I'm in the minority: I've tried numerous times (and combinations on macos + vscode) but writing code with a dark background makes me dizzy in about 30 minutes.
I always prefer dark mode but I'd guess you're actually the majority, otherwise we wouldn't have dark mode this late in the game. What I observed around my personal circle is people who started wearing glasses at a young age are more likely to prefer dark mode. I'm not sure if it is coincidence or a real cause.
Do you happen to have an astigmatism?

I’m not sure if my personal anecdotes will apply to you but I’ve found dark color schemes with gray text over a blue background (ex. Solarized Dark) to be infinitely more usable than something with a black background with white text.

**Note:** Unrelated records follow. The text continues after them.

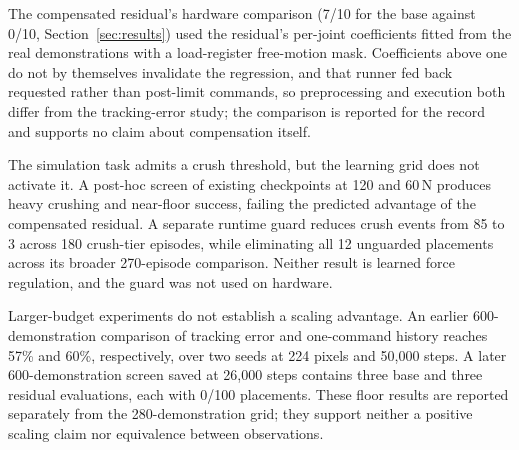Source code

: \documentclass{article}
\begin{document}
\begin{table}[h]
\centering
\caption{Simulation design contrasts in placement-success points, with Welch
95\% intervals, unadjusted and Holm-adjusted $p$ values across all 28 pairs,
the retrospective resolution heuristic $15\sqrt{3/n}$ for the smaller seed count,
and whether the difference clears it.}
\label{tab:contrasts}
\resizebox{\linewidth}{!}{}
\end{table}

The compensated residual's hardware comparison (7/10 for the base against
0/10, Section~\ref{sec:results}) used the residual's per-joint coefficients fitted from the
real demonstrations with a load-register free-motion mask. Coefficients above
one do not by themselves invalidate the regression, and that runner fed back
requested rather than post-limit commands, so preprocessing and execution both
differ from the tracking-error study; the comparison is reported for the
record and supports no claim about compensation itself.

The simulation task admits a crush threshold, but the learning grid does not
activate it. A post-hoc screen of existing checkpoints at 120 and 60\,N
produces heavy crushing and near-floor success, failing the predicted
advantage of the compensated residual. A separate runtime guard reduces crush
events from 85 to 3 across 180 crush-tier episodes, while eliminating all
12 unguarded placements across its broader 270-episode comparison. Neither
result is learned force regulation, and the guard was not used on hardware.

Larger-budget experiments do not establish a scaling advantage. An earlier
600-demonstration comparison of tracking error and one-command history
reaches 57\% and 60\%, respectively, over two seeds at 224 pixels and 50,000
steps. A later 600-demonstration screen saved at 26,000 steps contains three
base and three residual evaluations, each with 0/100 placements. These
floor results are reported separately from the 280-demonstration grid; they
support neither a positive scaling claim nor equivalence between
observations.
\end{document}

Yes. It has been getting progressively worse over the past decade to the point where I can no longer wear contacts. I use Solarized Light on all my editors, and tried solarized dark. Still no dice. I think some of the sibling posts to yours explain a few things, like the amount of light available to rust-old eyes. :)
Same here. I tried multiple times (low contrast, high contrast) because I love the aesthetic and also I usually write code in dark but when looking at a dark theme for more than 5 minutes I start to get dizzy, my eyes hurt, I get a headache. I always assumed it was because if my astigmatism, even got correcting glasses but no luck. I ended up with light theme, low brightness and Flux.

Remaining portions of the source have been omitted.